Exercise goal: In the records below, find the line holding "### Service Layer Statistics" and the line holding "Authorization | High |". Set down both, with every line between them, exactly.

+++ Input records

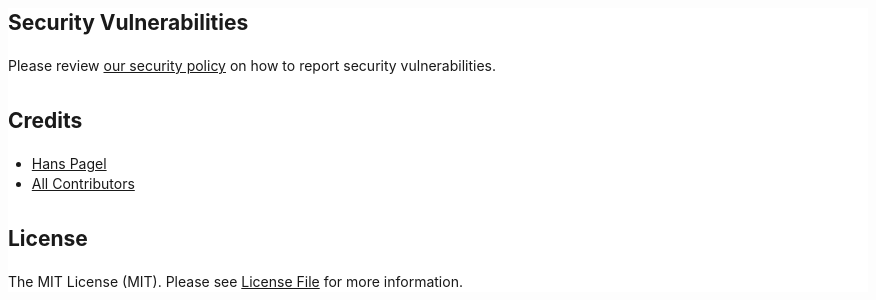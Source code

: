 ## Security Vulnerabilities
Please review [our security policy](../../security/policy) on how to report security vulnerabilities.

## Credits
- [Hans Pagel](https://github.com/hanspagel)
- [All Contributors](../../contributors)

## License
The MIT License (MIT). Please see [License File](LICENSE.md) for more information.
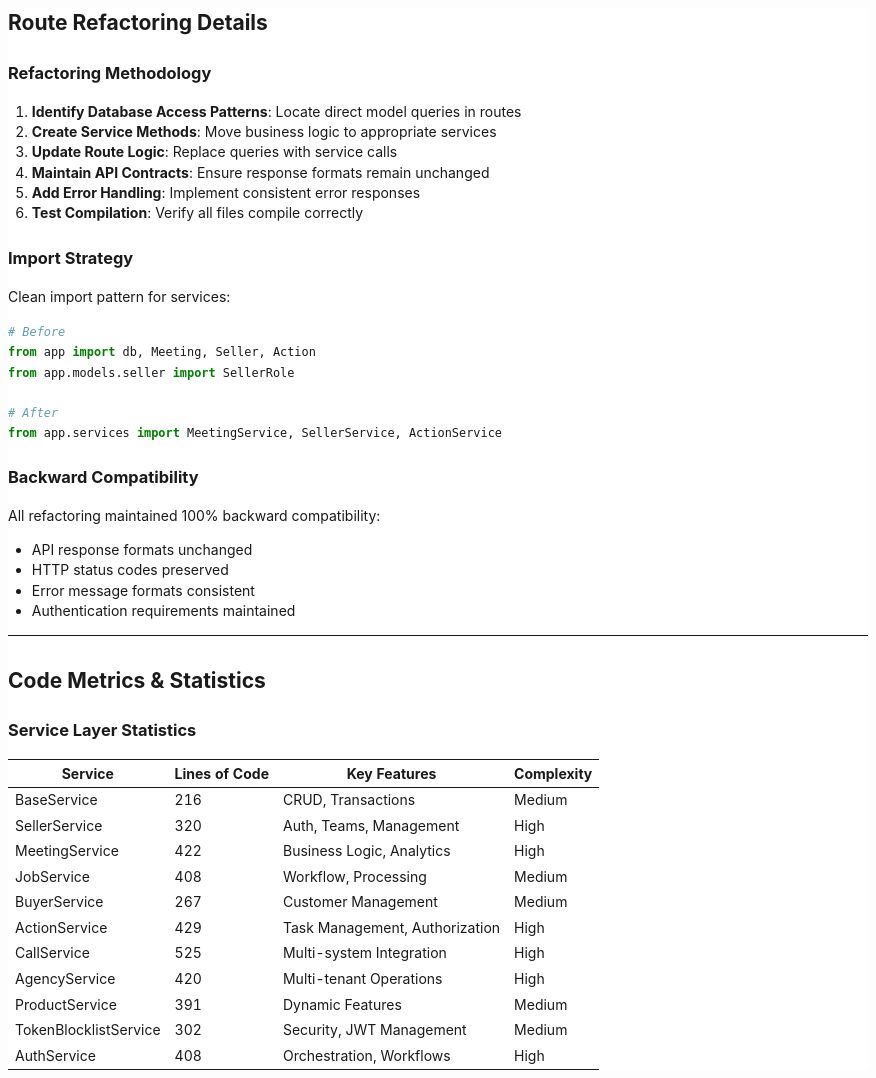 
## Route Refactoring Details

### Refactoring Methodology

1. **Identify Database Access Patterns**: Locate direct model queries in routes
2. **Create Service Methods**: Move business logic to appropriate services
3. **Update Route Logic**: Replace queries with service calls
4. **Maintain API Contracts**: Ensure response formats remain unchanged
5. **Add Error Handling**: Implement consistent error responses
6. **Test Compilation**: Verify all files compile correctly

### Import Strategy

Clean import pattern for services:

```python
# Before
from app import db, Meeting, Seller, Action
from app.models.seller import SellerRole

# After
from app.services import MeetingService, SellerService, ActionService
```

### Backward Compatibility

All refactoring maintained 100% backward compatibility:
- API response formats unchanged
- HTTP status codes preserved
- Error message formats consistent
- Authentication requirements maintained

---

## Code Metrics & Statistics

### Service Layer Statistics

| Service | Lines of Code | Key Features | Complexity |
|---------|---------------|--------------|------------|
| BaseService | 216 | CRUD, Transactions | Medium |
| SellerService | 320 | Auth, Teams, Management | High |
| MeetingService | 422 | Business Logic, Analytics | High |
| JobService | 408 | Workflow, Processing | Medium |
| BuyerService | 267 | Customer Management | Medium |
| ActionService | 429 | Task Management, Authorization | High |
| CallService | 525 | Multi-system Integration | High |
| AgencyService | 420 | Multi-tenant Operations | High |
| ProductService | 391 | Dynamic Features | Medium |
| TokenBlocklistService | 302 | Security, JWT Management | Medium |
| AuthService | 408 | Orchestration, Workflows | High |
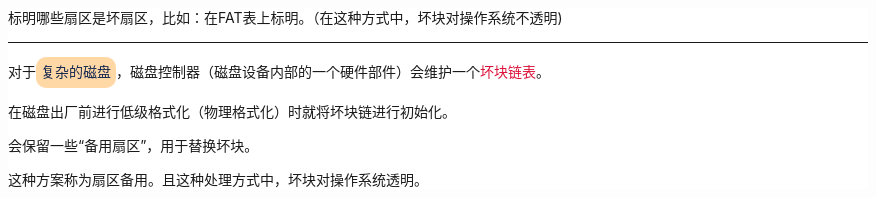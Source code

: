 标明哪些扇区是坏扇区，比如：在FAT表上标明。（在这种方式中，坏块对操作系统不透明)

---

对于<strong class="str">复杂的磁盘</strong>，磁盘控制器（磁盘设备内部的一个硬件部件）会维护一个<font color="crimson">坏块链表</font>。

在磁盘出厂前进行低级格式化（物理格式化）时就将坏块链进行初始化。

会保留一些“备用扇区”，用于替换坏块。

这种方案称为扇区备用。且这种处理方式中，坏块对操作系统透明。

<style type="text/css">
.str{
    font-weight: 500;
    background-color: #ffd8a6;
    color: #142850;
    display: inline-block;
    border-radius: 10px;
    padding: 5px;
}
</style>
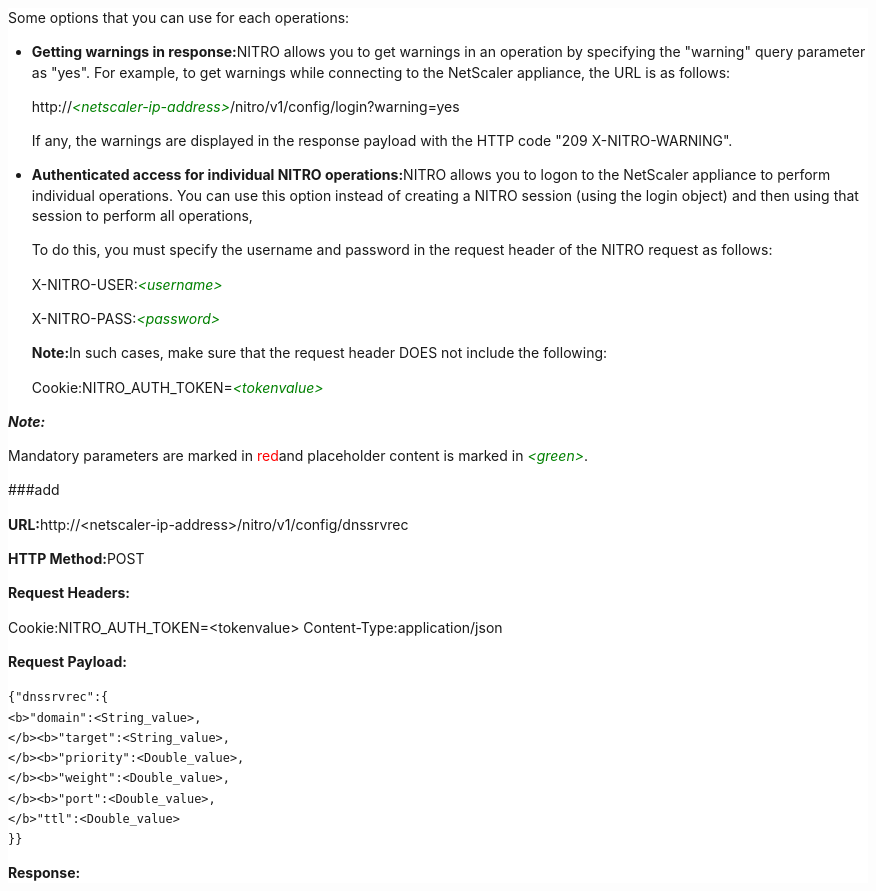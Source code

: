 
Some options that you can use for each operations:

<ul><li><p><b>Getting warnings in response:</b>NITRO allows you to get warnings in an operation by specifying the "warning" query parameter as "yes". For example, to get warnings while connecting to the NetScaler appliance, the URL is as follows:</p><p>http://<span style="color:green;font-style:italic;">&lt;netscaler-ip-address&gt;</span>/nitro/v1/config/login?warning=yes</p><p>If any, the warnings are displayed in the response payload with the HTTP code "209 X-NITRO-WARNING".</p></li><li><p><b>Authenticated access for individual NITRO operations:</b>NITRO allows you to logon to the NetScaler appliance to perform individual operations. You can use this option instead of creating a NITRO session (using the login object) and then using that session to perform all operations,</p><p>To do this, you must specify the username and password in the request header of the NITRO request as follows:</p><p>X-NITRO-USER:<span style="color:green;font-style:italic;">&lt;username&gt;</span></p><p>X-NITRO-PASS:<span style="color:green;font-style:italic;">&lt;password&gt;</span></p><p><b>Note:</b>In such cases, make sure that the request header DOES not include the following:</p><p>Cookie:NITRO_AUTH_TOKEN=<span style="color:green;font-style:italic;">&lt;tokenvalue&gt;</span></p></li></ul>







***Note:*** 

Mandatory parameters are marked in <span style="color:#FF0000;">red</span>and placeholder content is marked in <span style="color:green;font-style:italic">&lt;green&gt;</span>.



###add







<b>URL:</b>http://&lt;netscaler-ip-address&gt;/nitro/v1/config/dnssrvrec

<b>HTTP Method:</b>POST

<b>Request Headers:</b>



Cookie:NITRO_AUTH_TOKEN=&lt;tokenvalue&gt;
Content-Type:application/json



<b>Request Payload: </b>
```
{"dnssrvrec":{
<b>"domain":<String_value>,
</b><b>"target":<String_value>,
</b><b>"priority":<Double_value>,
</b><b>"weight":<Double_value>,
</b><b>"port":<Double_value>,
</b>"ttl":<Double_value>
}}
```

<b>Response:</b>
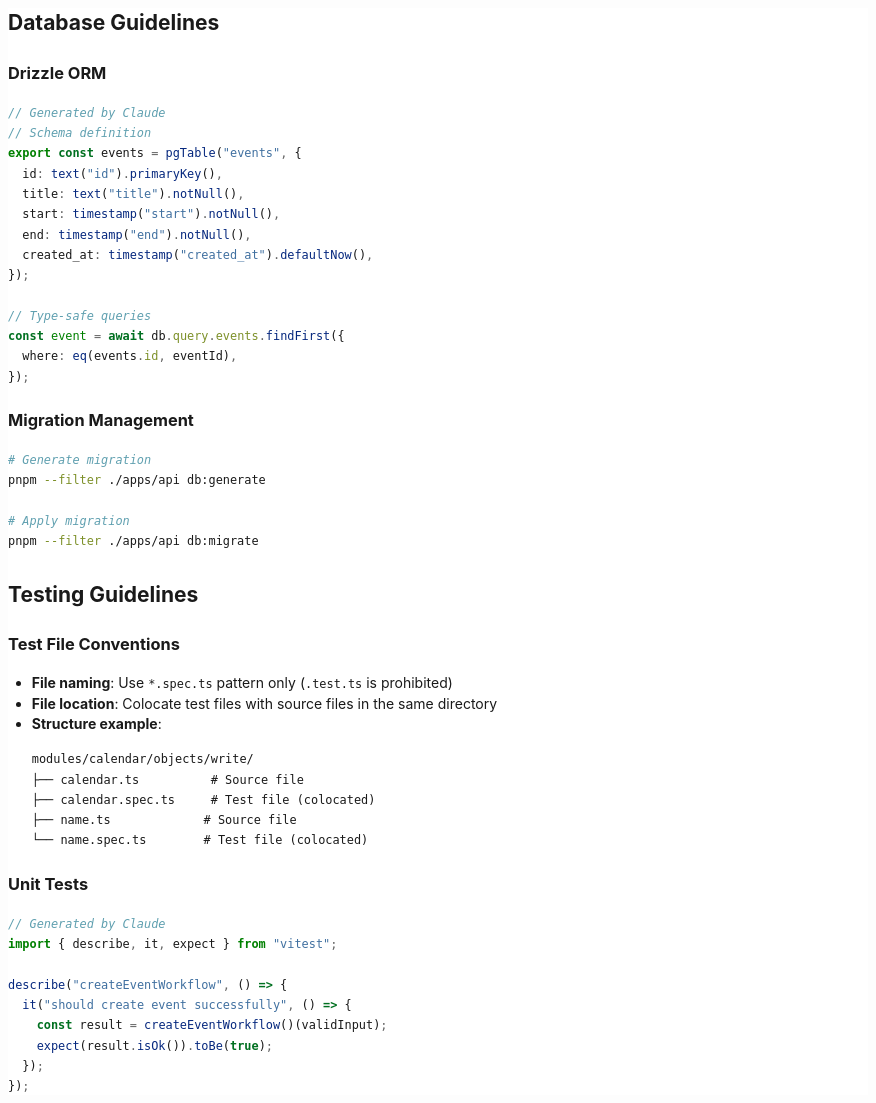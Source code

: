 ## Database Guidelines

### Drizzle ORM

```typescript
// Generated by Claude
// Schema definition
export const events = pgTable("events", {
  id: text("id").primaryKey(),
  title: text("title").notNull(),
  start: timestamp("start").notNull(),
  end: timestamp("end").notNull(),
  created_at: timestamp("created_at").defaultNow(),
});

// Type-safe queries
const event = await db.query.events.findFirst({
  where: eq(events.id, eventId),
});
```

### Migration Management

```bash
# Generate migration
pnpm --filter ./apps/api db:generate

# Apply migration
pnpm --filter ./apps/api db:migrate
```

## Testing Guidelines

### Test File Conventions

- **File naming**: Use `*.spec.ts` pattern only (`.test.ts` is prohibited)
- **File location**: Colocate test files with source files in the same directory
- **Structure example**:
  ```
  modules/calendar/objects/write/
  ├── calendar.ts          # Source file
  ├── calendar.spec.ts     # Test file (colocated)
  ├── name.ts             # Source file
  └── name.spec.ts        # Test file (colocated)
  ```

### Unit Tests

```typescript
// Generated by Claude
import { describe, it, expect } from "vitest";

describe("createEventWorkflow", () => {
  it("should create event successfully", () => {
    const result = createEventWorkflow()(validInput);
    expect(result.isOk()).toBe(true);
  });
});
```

++++++

Written answer:
### Service Layer Statistics

| Service | Lines of Code | Key Features | Complexity |
|---------|---------------|--------------|------------|
| BaseService | 216 | CRUD, Transactions | Medium |
| SellerService | 320 | Auth, Teams, Management | High |
| MeetingService | 422 | Business Logic, Analytics | High |
| JobService | 408 | Workflow, Processing | Medium |
| BuyerService | 267 | Customer Management | Medium |
| ActionService | 429 | Task Management, Authorization | High |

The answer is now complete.